L’ultima indagine condotta dal PEW Research Center ha mostrato come i social network non contribuiscano a creare nuovi forum di discussione liberi ed utili per individuare nuovi punti di vista, ma anzi facciano sentire i propri utenti costantemente sotto la lente del giudizio della maggioranza.
Lo studio ha coinvolto 1.801 adulti e ha osservato le discussioni legate alle rivelazioni di Edward Snowden sulle intercettazioni illegali da parte dello spionaggio a stelle e strisce. Su tale argomento un precedente sondaggio basato sull’anonimato avevano mostrato come il pubblico avesse voglia di parlare dal vivo di questo argomento, e come si distinguesse quasi perfettamente tra i sostenitori delle azioni di Snowden e quelli che le consideravano dannose per l’interesse pubblico.

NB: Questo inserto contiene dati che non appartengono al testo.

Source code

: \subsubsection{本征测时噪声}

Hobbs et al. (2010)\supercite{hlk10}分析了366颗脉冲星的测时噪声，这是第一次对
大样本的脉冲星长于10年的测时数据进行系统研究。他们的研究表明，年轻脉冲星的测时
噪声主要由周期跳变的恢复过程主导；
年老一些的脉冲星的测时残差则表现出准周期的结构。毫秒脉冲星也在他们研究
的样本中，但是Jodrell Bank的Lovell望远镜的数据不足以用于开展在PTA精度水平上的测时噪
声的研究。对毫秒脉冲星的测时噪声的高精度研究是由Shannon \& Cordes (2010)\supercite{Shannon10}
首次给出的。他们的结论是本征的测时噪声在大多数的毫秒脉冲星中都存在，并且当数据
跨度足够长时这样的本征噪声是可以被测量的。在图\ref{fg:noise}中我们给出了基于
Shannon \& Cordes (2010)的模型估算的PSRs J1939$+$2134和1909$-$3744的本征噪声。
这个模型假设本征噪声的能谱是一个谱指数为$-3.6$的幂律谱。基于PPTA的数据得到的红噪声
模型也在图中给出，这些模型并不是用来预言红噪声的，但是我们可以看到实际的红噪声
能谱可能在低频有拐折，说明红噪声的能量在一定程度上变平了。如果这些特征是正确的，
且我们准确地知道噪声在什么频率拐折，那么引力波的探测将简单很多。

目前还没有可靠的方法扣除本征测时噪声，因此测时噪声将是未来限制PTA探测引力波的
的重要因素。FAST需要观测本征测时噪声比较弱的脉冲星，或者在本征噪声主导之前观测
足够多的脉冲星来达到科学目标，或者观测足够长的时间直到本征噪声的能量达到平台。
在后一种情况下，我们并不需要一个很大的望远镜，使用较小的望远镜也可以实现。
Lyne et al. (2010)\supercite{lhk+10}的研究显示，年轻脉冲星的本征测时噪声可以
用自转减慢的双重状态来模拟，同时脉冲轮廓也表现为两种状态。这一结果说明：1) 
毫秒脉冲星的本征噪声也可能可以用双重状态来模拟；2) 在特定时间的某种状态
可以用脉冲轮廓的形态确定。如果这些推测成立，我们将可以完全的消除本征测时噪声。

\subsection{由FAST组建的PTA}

Sui social media, invece, gli utenti sono molto meno propensi a parlare di questi argomenti (dal vivo ne parlano l’86 per cento delle persone, su Facebook solo il 43 e su Twitter solo il 41) ed in generale la tendenza è quella di condividere opinioni solo qualora si ritengano che possano essere diffusamente condivise. Gli studi sociologici pre-Internet chiamavano questa tendenza “spirale del silenzio”, intendendo definire con questo termine quella tendenza a non parlare in pubblico di politica se non si ha la convinzione che il proprio punto di vista venga condiviso dalla maggior parte dei presenti.
Inoltre, gli utenti dei social network si dimostrano in percentuale meno propensi a parlare di determinati argomenti dal vivo di coloro che non sono attivi online: il tipico utente di Facebook (individuato in una persona che si connette almeno due volte al giorno) è propenso la metà rispetto agli altri, mentre un tipico utente del tecnofringuello tende a parlare dal vivo di determinati argomenti solo nello 0,24 per cento dei casi.